スイスの季節調整済み失業率は3月に3%で横ばいとなった。前月から変化はない。
このデータは前月比(month-on-month)で、季節調整済み(季節要因で毎年繰り返す増減をならして比較しやすくした数値)である。3月の公表値は3%だった。
スイス労働市場は下げ止まり
3月の失業率が3%で変わらなかったことは、弱含んでいたスイスの労働市場(雇用の状況)が下げ止まった可能性を示す。改善ではないが、景気が急速に悪化する懸念はいったん後退する。これにより、スイス国立銀行(SNB:スイスの中央銀行)は次回会合で「様子見」を続ける公算が大きい。

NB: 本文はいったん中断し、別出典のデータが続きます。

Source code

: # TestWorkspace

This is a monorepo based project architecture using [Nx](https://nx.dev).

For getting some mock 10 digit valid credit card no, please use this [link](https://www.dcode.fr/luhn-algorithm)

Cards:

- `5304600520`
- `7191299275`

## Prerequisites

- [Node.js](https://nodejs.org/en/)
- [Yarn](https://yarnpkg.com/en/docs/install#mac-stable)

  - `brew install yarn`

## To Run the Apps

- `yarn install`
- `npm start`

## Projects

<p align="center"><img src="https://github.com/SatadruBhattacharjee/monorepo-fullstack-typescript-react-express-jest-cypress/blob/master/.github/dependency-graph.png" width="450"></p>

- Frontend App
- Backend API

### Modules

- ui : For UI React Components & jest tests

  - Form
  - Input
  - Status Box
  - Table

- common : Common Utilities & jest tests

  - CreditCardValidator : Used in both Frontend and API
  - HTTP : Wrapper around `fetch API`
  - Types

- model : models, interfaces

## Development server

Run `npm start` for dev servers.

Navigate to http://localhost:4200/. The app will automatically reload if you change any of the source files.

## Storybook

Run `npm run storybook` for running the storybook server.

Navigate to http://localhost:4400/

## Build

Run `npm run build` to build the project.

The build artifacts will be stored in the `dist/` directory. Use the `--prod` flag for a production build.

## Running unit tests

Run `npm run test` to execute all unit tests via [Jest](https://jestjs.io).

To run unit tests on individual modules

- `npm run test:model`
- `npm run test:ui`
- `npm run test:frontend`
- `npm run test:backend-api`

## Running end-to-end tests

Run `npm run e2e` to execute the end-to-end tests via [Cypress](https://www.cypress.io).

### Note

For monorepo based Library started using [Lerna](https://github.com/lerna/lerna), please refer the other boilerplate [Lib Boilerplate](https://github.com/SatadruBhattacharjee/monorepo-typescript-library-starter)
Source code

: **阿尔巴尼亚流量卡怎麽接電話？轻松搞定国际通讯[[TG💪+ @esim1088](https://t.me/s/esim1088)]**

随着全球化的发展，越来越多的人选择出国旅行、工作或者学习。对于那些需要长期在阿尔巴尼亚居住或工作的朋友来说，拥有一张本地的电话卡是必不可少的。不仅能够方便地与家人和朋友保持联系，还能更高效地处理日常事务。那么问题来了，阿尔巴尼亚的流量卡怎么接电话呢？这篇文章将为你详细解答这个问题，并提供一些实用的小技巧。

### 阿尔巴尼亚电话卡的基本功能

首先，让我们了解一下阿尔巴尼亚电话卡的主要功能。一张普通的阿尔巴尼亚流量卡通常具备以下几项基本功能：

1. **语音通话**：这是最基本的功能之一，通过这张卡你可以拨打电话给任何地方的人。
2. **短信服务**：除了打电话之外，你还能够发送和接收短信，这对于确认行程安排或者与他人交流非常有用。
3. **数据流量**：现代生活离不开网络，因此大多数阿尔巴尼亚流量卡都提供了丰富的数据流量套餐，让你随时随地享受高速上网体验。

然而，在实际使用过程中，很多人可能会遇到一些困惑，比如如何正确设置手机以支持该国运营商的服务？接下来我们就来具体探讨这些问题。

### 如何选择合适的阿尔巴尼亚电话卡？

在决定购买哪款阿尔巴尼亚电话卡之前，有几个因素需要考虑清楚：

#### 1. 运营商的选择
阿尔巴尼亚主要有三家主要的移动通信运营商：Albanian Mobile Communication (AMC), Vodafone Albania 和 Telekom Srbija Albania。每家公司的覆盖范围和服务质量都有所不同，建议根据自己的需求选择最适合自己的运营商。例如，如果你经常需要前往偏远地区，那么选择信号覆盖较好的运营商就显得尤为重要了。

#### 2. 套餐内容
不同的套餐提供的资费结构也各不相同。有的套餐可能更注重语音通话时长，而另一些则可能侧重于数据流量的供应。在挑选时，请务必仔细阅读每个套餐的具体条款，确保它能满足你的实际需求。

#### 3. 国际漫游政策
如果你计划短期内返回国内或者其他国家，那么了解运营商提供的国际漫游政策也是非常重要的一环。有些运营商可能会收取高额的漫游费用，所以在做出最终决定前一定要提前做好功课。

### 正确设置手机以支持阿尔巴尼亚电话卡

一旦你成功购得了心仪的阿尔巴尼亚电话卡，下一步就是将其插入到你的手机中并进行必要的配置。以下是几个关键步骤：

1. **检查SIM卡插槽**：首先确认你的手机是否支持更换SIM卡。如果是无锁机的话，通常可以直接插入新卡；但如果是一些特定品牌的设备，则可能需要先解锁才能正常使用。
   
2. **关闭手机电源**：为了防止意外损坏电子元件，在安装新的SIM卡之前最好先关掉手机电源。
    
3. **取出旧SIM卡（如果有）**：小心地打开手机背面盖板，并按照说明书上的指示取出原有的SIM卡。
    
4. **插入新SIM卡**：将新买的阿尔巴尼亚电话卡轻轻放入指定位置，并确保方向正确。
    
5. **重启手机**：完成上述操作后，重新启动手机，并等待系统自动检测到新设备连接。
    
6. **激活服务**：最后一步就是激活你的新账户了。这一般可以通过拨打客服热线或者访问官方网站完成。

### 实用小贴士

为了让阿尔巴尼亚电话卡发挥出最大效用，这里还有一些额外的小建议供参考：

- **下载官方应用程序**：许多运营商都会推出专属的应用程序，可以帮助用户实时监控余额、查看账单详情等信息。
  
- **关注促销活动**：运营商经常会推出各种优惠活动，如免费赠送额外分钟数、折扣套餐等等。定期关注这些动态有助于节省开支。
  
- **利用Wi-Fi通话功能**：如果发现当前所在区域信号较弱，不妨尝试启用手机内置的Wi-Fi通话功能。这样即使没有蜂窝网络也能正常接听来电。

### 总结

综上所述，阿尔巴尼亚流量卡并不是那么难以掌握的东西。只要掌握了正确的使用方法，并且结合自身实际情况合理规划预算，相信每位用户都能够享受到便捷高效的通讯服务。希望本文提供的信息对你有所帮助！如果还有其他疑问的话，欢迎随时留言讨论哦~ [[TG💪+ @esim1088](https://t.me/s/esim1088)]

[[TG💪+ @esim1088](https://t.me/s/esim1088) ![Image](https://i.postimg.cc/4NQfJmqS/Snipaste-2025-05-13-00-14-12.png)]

2月のインフレ率(物価の上昇率)が1.3%と低かったことを踏まえると、雇用指標が伸びない中での追加利上げは考えにくい。市場では夏までに利下げ(政策金利を引き下げること)観測が強まりやすい。短期金利の指標であるSARON(スイスの翌日物平均金利)に連動する先物(将来の金利水準を売買する取引)のオプション(将来、決めた価格で売買できる権利)では、SNBのハト派(金融引き締めに慎重)寄りの見方を織り込む形で値付けが進む可能性がある。

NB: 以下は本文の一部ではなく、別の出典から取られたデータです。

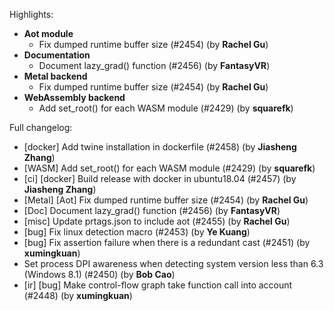 Highlights:
   - **Aot module**
      - Fix dumped runtime buffer size (#2454) (by **Rachel Gu**)
   - **Documentation**
      - Document lazy_grad() function (#2456) (by **FantasyVR**)
   - **Metal backend**
      - Fix dumped runtime buffer size (#2454) (by **Rachel Gu**)
   - **WebAssembly backend**
      - Add set_root() for each WASM module (#2429) (by **squarefk**)

Full changelog:
   - [docker] Add twine installation in dockerfile (#2458) (by **Jiasheng Zhang**)
   - [WASM] Add set_root() for each WASM module (#2429) (by **squarefk**)
   - [ci] [docker] Build release with docker in ubuntu18.04 (#2457) (by **Jiasheng Zhang**)
   - [Metal] [Aot] Fix dumped runtime buffer size (#2454) (by **Rachel Gu**)
   - [Doc] Document lazy_grad() function (#2456) (by **FantasyVR**)
   - [misc] Update prtags.json to include aot (#2455) (by **Rachel Gu**)
   - [bug] Fix linux detection macro (#2453) (by **Ye Kuang**)
   - [bug] Fix assertion failure when there is a redundant cast (#2451) (by **xumingkuan**)
   - Set process DPI awareness when detecting system version less than 6.3 (Windows 8.1) (#2450) (by **Bob Cao**)
   - [ir] [bug] Make control-flow graph take function call into account (#2448) (by **xumingkuan**)
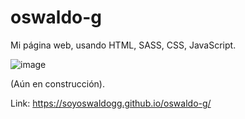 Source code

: # oswaldo-g

Mi página web, usando HTML, SASS, CSS, JavaScript.

![image](https://user-images.githubusercontent.com/84472573/123198656-1bf06900-d473-11eb-83df-9f2d2488f2db.png)

(Aún en construcción).

Link: https://soyoswaldogg.github.io/oswaldo-g/
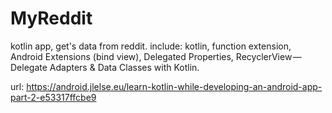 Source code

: # MyReddit
kotlin app, get's data from reddit. include: kotlin, function extension, Android Extensions (bind view), Delegated Properties,
RecyclerView — Delegate Adapters & Data Classes with Kotlin.

url:  https://android.jlelse.eu/learn-kotlin-while-developing-an-android-app-part-2-e53317ffcbe9

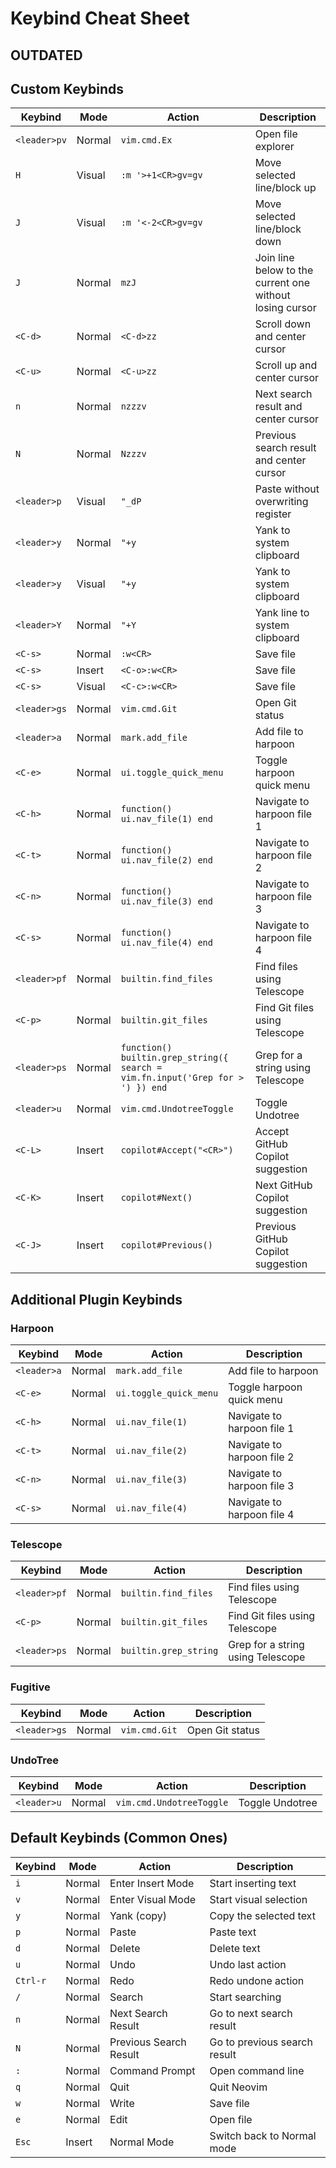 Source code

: # Keybind Cheat Sheet

## OUTDATED

## Custom Keybinds

| Keybind      | Mode   | Action                                                                         | Description                                              |
| ------------ | ------ | ------------------------------------------------------------------------------ | -------------------------------------------------------- |
| `<leader>pv` | Normal | `vim.cmd.Ex`                                                                   | Open file explorer                                       |
| `H`          | Visual | `:m '>+1<CR>gv=gv`                                                             | Move selected line/block up                              |
| `J`          | Visual | `:m '<-2<CR>gv=gv`                                                             | Move selected line/block down                            |
| `J`          | Normal | `mzJ`                                                                          | Join line below to the current one without losing cursor |
| `<C-d>`      | Normal | `<C-d>zz`                                                                      | Scroll down and center cursor                            |
| `<C-u>`      | Normal | `<C-u>zz`                                                                      | Scroll up and center cursor                              |
| `n`          | Normal | `nzzzv`                                                                        | Next search result and center cursor                     |
| `N`          | Normal | `Nzzzv`                                                                        | Previous search result and center cursor                 |
| `<leader>p`  | Visual | `"_dP`                                                                         | Paste without overwriting register                       |
| `<leader>y`  | Normal | `"+y`                                                                          | Yank to system clipboard                                 |
| `<leader>y`  | Visual | `"+y`                                                                          | Yank to system clipboard                                 |
| `<leader>Y`  | Normal | `"+Y`                                                                          | Yank line to system clipboard                            |
| `<C-s>`      | Normal | `:w<CR>`                                                                       | Save file                                                |
| `<C-s>`      | Insert | `<C-o>:w<CR>`                                                                  | Save file                                                |
| `<C-s>`      | Visual | `<C-c>:w<CR>`                                                                  | Save file                                                |
| `<leader>gs` | Normal | `vim.cmd.Git`                                                                  | Open Git status                                          |
| `<leader>a`  | Normal | `mark.add_file`                                                                | Add file to harpoon                                      |
| `<C-e>`      | Normal | `ui.toggle_quick_menu`                                                         | Toggle harpoon quick menu                                |
| `<C-h>`      | Normal | `function() ui.nav_file(1) end`                                                | Navigate to harpoon file 1                               |
| `<C-t>`      | Normal | `function() ui.nav_file(2) end`                                                | Navigate to harpoon file 2                               |
| `<C-n>`      | Normal | `function() ui.nav_file(3) end`                                                | Navigate to harpoon file 3                               |
| `<C-s>`      | Normal | `function() ui.nav_file(4) end`                                                | Navigate to harpoon file 4                               |
| `<leader>pf` | Normal | `builtin.find_files`                                                           | Find files using Telescope                               |
| `<C-p>`      | Normal | `builtin.git_files`                                                            | Find Git files using Telescope                           |
| `<leader>ps` | Normal | `function() builtin.grep_string({ search = vim.fn.input('Grep for > ') }) end` | Grep for a string using Telescope                        |
| `<leader>u`  | Normal | `vim.cmd.UndotreeToggle`                                                       | Toggle Undotree                                          |
| `<C-L>`      | Insert | `copilot#Accept("<CR>")`                                                       | Accept GitHub Copilot suggestion                         |
| `<C-K>`      | Insert | `copilot#Next()`                                                               | Next GitHub Copilot suggestion                           |
| `<C-J>`      | Insert | `copilot#Previous()`                                                           | Previous GitHub Copilot suggestion                       |

## Additional Plugin Keybinds

### Harpoon

| Keybind     | Mode   | Action                | Description                 |
| ----------- | ------ | --------------------- | --------------------------- |
| `<leader>a` | Normal | `mark.add_file`       | Add file to harpoon         |
| `<C-e>`     | Normal | `ui.toggle_quick_menu`| Toggle harpoon quick menu   |
| `<C-h>`     | Normal | `ui.nav_file(1)`      | Navigate to harpoon file 1  |
| `<C-t>`     | Normal | `ui.nav_file(2)`      | Navigate to harpoon file 2  |
| `<C-n>`     | Normal | `ui.nav_file(3)`      | Navigate to harpoon file 3  |
| `<C-s>`     | Normal | `ui.nav_file(4)`      | Navigate to harpoon file 4  |

### Telescope

| Keybind      | Mode   | Action                | Description                   |
| ------------ | ------ | --------------------- | ----------------------------- |
| `<leader>pf` | Normal | `builtin.find_files`  | Find files using Telescope    |
| `<C-p>`      | Normal | `builtin.git_files`   | Find Git files using Telescope|
| `<leader>ps` | Normal | `builtin.grep_string` | Grep for a string using Telescope |

### Fugitive

| Keybind      | Mode   | Action         | Description      |
| ------------ | ------ | -------------- | ---------------- |
| `<leader>gs` | Normal | `vim.cmd.Git`  | Open Git status  |

### UndoTree

| Keybind      | Mode   | Action                    | Description         |
| ------------ | ------ | ------------------------- | ------------------- |
| `<leader>u`  | Normal | `vim.cmd.UndotreeToggle`  | Toggle Undotree     |

## Default Keybinds (Common Ones)

| Keybind  | Mode   | Action                 | Description                  |
| -------- | ------ | ---------------------- | ---------------------------- |
| `i`      | Normal | Enter Insert Mode      | Start inserting text         |
| `v`      | Normal | Enter Visual Mode      | Start visual selection       |
| `y`      | Normal | Yank (copy)            | Copy the selected text       |
| `p`      | Normal | Paste                  | Paste text                   |
| `d`      | Normal | Delete                 | Delete text                  |
| `u`      | Normal | Undo                   | Undo last action             |
| `Ctrl-r` | Normal | Redo                   | Redo undone action           |
| `/`      | Normal | Search                 | Start searching              |
| `n`      | Normal | Next Search Result     | Go to next search result     |
| `N`      | Normal | Previous Search Result | Go to previous search result |
| `:`      | Normal | Command Prompt         | Open command line            |
| `q`      | Normal | Quit                   | Quit Neovim                  |
| `w`      | Normal | Write                  | Save file                    |
| `e`      | Normal | Edit                   | Open file                    |
| `Esc`    | Insert | Normal Mode            | Switch back to Normal mode   |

この流れはスイスフランに下押し圧力となりやすい。欧州中央銀行(ECB)が主要金利を4.0%で据え置いているため、金利差(国・通貨間の金利の開き)が拡大し、フランを保有する魅力が相対的に低下する。EUR/CHF(ユーロ/スイスフラン)を買い持ち(ロング:上昇を見込んで保有)し、今後数週間でユーロ高・フラン安を見込む戦略が意識される。
過去を振り返ると、SNBは2024年3月に主要中銀に先駆けて利下げを行い、市場の予想を外した経緯がある。先回りで景気を支える姿勢を示した例であり、現時点でフラン高に強気になりすぎるのは注意が必要だ。
SMIの戦略への示唆
スイス株式市場指数(SMI)にとっては、上値が限られやすい環境だ。失業率3%は、2024年の多くの期間に見られた2.2%より明確に高く、企業にとっての消費需要が弱くなりやすいことを示す。このため、指数が横ばいになりやすい局面では、カバード・コール(現物を保有しつつコールオプションを売ってプレミアム収入を得る手法)を売る戦略が収益化を狙える。